Hey readers! I got a request from a reader a while back for tips that don’t break the bank for parents of children with Autism Spectrum Disorder (ASD). I am not an expert, and I am still a student, but I do have some tips that might be helpful. I have worked with teens and young adults with ASD for years as a volunteer in Best Buddies, a club mentor, and as a Life Skills Coach. Through these experiences, I have come up with some tips that may be helpful for parents.
First let’s clear up what ASD is. There is a wide range of what ASD may look like in each child, hence why it is called a spectrum. Overall, individuals who have ASD have challenges with social skills, speech and non-verbal communication, and may have repetitive behaviors or single interests. Check out the Autism Speaks website for more info.

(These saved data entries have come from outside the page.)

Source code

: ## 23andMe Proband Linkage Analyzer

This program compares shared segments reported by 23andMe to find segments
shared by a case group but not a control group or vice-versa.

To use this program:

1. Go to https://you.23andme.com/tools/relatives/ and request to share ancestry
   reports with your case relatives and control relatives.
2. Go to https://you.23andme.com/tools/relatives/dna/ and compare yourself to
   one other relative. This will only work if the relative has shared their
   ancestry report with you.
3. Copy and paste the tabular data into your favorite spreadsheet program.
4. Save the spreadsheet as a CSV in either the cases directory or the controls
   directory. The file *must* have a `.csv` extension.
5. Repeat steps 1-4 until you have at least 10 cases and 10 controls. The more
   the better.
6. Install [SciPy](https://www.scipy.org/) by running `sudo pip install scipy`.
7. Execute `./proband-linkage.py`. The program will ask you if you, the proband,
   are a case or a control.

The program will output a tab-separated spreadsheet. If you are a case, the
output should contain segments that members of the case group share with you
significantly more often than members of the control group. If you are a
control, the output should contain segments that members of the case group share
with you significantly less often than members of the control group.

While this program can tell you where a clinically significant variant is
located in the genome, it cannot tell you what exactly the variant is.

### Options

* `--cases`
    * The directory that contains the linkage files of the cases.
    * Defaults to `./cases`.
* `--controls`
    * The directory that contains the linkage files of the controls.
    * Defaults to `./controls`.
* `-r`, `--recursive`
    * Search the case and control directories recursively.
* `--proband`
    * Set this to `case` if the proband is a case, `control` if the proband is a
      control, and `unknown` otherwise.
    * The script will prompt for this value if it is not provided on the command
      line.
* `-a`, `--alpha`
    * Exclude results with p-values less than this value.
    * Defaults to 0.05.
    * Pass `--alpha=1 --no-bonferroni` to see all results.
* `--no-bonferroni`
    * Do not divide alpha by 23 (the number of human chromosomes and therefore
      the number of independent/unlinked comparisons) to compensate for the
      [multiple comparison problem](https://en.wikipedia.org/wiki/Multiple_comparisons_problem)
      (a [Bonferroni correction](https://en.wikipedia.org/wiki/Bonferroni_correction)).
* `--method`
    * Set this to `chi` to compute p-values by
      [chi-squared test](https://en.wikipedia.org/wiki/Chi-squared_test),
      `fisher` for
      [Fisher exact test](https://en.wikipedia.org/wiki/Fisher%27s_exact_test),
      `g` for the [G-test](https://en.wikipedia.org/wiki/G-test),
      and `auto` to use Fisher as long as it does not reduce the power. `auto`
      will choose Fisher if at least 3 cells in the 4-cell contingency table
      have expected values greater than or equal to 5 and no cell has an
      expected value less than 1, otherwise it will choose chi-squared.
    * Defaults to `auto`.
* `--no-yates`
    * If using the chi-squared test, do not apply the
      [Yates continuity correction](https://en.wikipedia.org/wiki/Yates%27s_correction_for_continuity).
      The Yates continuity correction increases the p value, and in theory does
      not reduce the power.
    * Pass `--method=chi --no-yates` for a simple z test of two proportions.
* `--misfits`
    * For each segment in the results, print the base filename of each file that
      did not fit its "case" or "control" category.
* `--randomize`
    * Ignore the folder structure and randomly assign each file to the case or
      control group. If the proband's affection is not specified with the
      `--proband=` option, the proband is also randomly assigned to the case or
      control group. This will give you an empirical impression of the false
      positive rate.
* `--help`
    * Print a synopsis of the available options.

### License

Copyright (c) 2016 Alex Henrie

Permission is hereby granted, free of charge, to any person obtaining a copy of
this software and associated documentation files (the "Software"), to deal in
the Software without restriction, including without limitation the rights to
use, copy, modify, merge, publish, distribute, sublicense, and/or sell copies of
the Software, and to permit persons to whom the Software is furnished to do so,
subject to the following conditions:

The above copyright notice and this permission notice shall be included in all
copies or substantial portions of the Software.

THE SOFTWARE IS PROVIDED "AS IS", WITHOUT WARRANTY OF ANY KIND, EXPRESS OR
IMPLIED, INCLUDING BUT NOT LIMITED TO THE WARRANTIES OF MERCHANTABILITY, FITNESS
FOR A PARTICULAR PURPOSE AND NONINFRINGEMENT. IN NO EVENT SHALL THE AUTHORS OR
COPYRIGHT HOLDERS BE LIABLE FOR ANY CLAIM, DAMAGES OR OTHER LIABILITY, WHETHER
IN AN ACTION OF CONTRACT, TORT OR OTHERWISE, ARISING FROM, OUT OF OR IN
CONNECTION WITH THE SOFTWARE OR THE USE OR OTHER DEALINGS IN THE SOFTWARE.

Since ASD is a spectrum, these tips are not black and white. One tip may work for one individual but not for another. Some people who have ASD are very independent while others need additional support. Be sure to know what the child struggles with or needs before implementing these strategies.
Tip #1: Visual Schedules
Providing visual schedules for people who have ASD can be really helpful. This provides visual input to help them expect what is coming. One thing that people who have ASD may struggle with is unexpected events or getting out of their comfort zone. Providing a visual schedule may help to alleviate the discomfort of change by letting them know what to expect ahead of time. You can do this by using a mix of words and pictures, and allowing the child to help create the schedule. This gives them some control over the situation, and may motivate them to get something done that they are not interested in so that they can get to the thing they DO want to do. You can also let them check off or put a sticker next to items once they are completed!
Tip #2: Token Economy
This has been helpful for the young adults that I work with. For those who need external motivation, we use what OTs call a “token economy”. Essentially, if a person meets all of his/her goals for the day (ie. use respectful language to peers and staff, use appropriate touching, keep phone away, and/or stay with the group), they get a point. Once the individual meets a certain number of points, they earn a prize or a “token”. Some prize examples may be stickers, Kudo Banz (I saw this on Shark Tank!), or anything that will motivate your child from 5 Below or the Dollar Store. Positive reinforcements can create patterns of expected or desired behaviors, so try this rather than punishing unexpected or undesired behaviors.
Tip #3: Sensory Tools
Many individuals who have ASD also have sensory processing disorder or various sensory preferences (but not all). One idea is to provide your child with a “sensory diet.” This means that throughout the day, you use different tools to give your child his/her needed dose of sensory input. This may look like having breakfast (try foods with different textures, colors, and smells), then working on a skill such as handwriting. After sitting for a period of time, the child may need some movement. Try crashing into pillows or onto a bed, or bouncing on a bosu ball. You may also provide breaks throughout the day for running, jumping or swinging outside between seated or quiet activities. You can also provide tools such as weighted blankets, vests or lap pads, calming scents using essential oils, beanbag tapping, fidget spinners/toys, stress balls, chewy or sour candy (in moderation), massagers, etc.
Tip #4: Provide Time and Space
If you ask your child a question, give them the time and space they need to answer it. Some of my participants prefer writing down answers to questions or how they are feeling rather than speaking them out loud. Most of the time, they have the answer in them, but they need support to answer it themselves.
Tip #5: Embrace Their Interests
One common aspect of ASD is having single interests. This may mean that your child only wants to play with and talk about trains all day long, for example. Rather than taking this toy away or refusing to play with them, get on their level. Ask them questions about trains. Read a book about trains. Play with a toy train. Even go for a ride on a real train! You don’t have to talk trains 24/7, but embracing their interests will hopefully allow you to communicate with your child, give him/her a sense of autonomy of what you talk about or play with, and make him/her happy.
Tip #6: Play, Play, Play!
Change up how you play! Since children with ASD may have single interests, this may be a challenge. Here are some ideas to try:
- Sensory Play: Don’t be afraid to get messy! You can use shaving cream, soapy water, sand, play dough, slime, cold cooked spaghetti, dry rice, etc! You can put small objects in sand or play dough for them to find, or you can write letters in shaving cream (also practicing handwriting skills here!). Check out this website for more sensory play ideas.
- Social Play: One challenge for children with ASD is social skills and communication. Practice playing games with rules, taking turns, and not always being the winner. Also, invite classmates over to play to work on social skills with other children their age.
- Pretend Play: Some children with ASD like to be in a kind of fantasy world in their heads. Try engaging in pretend play with them. This shows them that you care about what they are interested in and provides you with a chance to communicate and play with your child.
I hope some of these tips come in handy! Thanks for reading!